* PROBLEM DESCRIPTION:
Output exactly the lines below, starting with the line that has "この構成が他VMと同一ホスト" and going on through the line that has "## 2. **物理サーバとVMの配置マッピングの重要性**", both included, and no other lines.

(Dataset entries)
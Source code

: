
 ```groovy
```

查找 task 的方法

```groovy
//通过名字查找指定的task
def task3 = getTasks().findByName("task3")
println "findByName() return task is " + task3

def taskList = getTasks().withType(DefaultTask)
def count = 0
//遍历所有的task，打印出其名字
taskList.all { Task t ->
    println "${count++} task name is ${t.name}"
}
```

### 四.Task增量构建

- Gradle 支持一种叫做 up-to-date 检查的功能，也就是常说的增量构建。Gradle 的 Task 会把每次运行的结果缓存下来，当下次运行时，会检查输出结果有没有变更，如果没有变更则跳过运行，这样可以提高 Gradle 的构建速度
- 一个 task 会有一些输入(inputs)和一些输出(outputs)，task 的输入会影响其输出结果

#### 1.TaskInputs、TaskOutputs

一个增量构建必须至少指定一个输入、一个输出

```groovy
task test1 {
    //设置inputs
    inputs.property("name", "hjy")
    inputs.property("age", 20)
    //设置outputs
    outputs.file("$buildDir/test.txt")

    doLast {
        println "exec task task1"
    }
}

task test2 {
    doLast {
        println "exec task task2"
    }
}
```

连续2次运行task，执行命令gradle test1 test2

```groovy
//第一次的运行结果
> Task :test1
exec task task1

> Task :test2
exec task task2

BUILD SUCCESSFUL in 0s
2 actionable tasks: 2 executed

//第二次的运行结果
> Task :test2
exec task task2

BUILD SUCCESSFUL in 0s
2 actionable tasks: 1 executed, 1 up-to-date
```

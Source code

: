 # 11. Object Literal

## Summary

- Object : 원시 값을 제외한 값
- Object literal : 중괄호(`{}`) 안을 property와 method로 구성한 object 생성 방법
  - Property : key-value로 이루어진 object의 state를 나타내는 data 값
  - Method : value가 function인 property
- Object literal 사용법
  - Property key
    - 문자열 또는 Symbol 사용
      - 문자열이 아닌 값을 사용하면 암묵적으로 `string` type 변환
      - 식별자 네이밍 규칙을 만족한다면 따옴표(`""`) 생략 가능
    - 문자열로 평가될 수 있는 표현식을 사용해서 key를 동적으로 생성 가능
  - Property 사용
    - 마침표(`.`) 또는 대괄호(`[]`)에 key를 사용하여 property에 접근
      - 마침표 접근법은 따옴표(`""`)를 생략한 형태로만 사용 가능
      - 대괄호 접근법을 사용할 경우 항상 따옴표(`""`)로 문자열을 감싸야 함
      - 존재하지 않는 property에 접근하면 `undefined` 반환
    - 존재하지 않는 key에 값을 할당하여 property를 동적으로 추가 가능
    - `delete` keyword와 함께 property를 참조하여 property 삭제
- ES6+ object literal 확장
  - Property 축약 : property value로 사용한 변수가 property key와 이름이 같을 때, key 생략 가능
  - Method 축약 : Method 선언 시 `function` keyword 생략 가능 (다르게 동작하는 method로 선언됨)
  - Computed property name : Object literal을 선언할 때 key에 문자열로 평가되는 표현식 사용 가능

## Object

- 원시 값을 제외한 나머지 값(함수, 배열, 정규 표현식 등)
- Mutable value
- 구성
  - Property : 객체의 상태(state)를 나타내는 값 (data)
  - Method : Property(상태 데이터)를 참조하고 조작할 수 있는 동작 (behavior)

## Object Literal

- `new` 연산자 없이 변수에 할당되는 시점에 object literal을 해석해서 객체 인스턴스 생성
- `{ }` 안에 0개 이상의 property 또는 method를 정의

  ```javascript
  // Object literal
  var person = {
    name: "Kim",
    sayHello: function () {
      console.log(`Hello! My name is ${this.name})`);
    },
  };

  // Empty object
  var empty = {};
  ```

...

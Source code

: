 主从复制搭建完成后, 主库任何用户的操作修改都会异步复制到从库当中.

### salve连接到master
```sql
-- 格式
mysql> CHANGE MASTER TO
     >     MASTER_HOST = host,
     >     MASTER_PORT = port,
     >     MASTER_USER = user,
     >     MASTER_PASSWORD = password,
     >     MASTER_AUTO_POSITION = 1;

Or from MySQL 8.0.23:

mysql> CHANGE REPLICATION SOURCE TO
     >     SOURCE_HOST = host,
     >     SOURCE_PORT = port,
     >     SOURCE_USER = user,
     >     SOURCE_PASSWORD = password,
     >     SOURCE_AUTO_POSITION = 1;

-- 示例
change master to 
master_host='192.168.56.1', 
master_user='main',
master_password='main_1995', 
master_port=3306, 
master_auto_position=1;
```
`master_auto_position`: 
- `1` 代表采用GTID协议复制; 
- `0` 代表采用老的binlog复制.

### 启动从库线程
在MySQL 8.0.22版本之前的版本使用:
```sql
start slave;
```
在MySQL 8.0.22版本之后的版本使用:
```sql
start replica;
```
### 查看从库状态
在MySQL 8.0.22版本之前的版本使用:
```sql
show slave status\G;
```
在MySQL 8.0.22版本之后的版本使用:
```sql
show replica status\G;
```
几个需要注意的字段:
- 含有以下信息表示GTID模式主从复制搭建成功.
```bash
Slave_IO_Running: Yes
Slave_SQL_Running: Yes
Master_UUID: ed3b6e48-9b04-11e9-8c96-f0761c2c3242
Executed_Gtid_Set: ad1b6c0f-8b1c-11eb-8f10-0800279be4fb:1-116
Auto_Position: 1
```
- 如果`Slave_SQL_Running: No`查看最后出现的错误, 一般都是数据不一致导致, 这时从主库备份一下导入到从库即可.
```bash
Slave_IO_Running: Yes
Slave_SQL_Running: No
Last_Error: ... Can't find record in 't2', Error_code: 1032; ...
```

==

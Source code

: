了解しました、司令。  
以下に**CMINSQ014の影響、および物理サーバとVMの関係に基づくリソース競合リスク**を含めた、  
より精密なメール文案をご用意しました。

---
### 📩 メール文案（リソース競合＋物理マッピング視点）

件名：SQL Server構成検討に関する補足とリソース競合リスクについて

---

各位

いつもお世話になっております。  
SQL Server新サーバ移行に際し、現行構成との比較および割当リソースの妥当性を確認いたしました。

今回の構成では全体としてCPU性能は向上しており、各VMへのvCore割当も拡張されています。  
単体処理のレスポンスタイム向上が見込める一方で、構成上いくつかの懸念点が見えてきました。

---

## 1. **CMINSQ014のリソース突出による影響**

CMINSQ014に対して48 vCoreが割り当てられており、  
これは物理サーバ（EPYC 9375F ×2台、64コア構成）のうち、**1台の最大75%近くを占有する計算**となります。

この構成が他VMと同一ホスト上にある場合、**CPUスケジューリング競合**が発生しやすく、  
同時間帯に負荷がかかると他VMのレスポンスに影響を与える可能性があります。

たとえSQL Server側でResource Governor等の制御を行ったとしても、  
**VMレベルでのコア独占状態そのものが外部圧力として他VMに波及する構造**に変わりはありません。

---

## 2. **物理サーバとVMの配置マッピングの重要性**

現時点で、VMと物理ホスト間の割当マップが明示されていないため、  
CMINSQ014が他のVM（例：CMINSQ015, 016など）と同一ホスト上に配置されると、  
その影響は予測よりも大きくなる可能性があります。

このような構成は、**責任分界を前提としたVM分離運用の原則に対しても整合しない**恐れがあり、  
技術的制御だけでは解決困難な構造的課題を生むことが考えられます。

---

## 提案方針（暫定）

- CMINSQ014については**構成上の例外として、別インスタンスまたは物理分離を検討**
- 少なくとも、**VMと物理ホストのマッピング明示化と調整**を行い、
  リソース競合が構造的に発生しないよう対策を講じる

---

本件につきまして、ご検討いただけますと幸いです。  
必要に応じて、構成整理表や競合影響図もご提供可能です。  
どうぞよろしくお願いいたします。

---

* TASK RESPONSE:
この構成が他VMと同一ホスト上にある場合、**CPUスケジューリング競合**が発生しやすく、  
同時間帯に負荷がかかると他VMのレスポンスに影響を与える可能性があります。

たとえSQL Server側でResource Governor等の制御を行ったとしても、  
**VMレベルでのコア独占状態そのものが外部圧力として他VMに波及する構造**に変わりはありません。

---

## 2. **物理サーバとVMの配置マッピングの重要性**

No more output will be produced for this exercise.